## Goal of the exercise
In the entries below, find the line with "鳩摩羅什 & 5 & 阿弥陀経、法華経、観音経、金剛経、維摩経 \\" and the line with "read back two", then retype both and everything between them exactly. Do not copy the pictures.

## Available data
------------------------------------------------------------
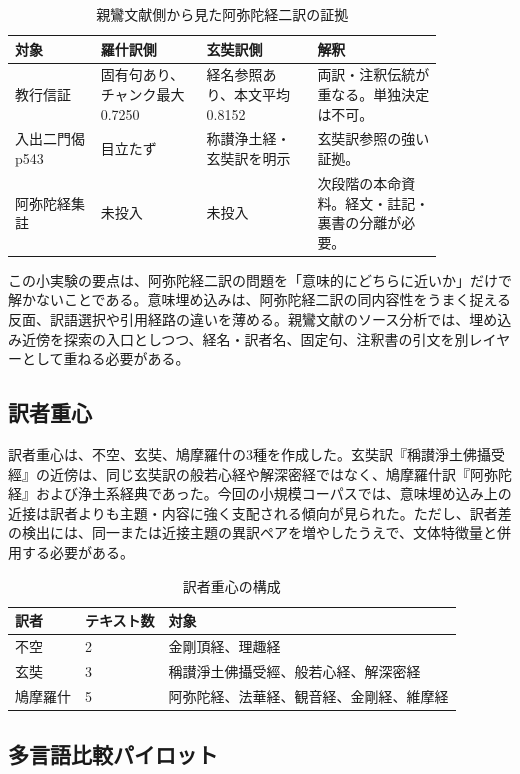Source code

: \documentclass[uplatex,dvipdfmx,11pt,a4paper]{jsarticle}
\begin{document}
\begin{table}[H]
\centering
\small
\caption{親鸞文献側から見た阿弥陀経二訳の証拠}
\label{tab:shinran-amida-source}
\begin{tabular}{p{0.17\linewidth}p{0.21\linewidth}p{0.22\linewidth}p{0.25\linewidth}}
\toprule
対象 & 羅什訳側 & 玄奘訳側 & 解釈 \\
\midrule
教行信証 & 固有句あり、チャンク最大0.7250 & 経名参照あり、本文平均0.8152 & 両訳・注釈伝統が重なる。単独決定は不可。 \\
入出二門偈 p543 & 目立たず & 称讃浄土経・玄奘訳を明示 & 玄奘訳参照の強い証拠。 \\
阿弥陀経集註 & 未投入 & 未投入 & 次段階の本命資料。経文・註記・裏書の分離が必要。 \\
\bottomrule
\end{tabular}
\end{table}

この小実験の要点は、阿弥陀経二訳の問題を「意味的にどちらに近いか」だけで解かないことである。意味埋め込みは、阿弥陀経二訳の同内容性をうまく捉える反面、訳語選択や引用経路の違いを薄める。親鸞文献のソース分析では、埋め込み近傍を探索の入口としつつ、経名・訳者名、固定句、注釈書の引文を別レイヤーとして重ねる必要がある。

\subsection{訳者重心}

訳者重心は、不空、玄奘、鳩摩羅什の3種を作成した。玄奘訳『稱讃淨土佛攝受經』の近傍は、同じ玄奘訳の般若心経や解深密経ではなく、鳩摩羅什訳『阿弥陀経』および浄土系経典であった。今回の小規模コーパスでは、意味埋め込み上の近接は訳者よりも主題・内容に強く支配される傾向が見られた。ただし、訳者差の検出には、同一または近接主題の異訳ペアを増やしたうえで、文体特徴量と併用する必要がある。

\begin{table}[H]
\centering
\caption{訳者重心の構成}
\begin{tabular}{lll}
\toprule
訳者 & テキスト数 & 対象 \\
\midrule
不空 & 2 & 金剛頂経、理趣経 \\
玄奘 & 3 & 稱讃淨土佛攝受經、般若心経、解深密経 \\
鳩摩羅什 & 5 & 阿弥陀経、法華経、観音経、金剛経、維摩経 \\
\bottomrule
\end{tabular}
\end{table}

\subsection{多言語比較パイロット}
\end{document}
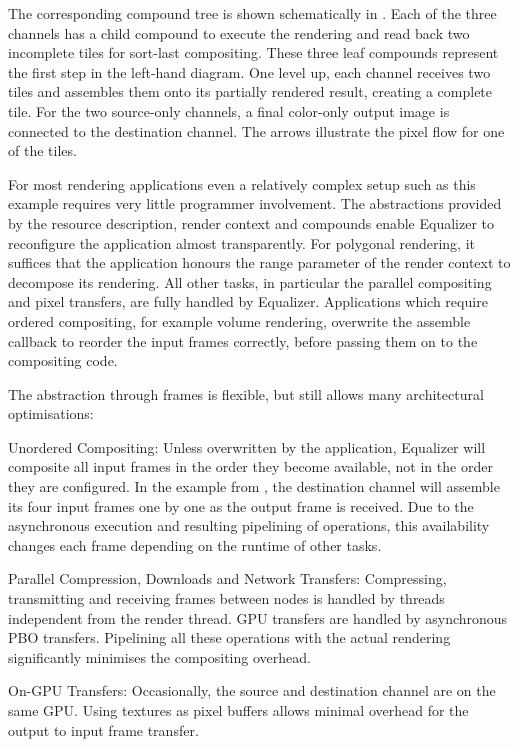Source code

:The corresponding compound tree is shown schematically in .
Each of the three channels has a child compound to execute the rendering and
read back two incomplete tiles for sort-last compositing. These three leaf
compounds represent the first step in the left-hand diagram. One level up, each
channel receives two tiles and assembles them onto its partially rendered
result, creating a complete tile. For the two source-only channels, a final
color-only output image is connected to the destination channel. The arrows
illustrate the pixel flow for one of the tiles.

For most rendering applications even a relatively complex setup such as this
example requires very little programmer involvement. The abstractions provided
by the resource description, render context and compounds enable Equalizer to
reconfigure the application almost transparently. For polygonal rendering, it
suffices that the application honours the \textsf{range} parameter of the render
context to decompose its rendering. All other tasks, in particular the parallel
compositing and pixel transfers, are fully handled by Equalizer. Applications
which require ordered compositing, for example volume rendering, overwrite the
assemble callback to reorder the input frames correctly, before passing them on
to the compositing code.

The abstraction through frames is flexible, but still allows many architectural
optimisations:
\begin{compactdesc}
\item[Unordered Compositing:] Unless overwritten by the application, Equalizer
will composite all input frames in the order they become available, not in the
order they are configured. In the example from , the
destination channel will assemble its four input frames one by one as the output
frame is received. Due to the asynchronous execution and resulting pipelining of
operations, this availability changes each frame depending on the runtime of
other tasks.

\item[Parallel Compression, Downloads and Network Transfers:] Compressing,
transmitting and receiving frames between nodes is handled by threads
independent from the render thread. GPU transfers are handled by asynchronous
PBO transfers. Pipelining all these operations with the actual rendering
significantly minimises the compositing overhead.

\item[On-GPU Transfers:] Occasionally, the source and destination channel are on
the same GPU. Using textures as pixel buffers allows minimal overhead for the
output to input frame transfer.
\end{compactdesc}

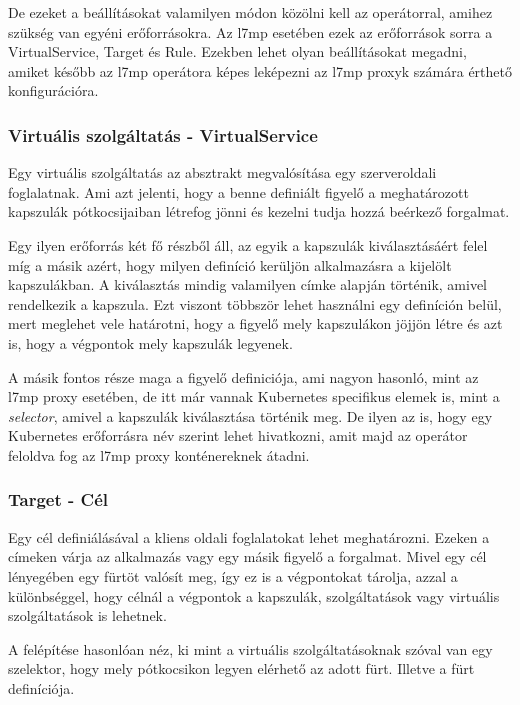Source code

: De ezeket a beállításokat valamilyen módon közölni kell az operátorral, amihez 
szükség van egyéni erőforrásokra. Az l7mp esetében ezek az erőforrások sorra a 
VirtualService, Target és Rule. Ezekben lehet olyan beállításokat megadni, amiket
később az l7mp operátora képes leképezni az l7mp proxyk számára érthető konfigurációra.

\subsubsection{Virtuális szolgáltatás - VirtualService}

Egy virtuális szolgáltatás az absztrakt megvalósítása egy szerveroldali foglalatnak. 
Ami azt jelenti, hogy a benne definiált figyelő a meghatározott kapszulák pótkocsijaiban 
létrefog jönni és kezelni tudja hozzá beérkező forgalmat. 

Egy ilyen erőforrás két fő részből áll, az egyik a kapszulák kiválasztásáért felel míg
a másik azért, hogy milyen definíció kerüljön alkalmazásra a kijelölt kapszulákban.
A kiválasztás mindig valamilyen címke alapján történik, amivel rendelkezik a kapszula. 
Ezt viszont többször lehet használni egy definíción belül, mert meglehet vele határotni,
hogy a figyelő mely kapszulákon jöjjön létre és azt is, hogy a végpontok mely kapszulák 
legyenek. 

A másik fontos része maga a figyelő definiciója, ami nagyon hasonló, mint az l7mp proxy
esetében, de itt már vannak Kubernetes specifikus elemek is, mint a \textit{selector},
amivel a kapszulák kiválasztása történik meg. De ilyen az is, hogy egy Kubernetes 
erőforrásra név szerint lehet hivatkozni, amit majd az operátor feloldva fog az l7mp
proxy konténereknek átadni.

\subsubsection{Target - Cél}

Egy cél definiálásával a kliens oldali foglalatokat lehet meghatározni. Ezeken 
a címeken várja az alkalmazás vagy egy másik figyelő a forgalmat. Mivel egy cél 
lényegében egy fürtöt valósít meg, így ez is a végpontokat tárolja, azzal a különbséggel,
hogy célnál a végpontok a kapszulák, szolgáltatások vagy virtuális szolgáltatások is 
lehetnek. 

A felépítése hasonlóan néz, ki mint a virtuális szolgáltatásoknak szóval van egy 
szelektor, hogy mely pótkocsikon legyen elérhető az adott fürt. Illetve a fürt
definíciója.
------------------------------------------------------------
## Solution for this task
鳩摩羅什 & 5 & 阿弥陀経、法華経、観音経、金剛経、維摩経 \\
\bottomrule
\end{tabular}
\end{table}

\subsection{多言語比較パイロット}
\end{document}
Source code

:The corresponding compound tree is shown schematically in .
Each of the three channels has a child compound to execute the rendering and
read back two incomplete tiles for sort-last compositing. These three leaf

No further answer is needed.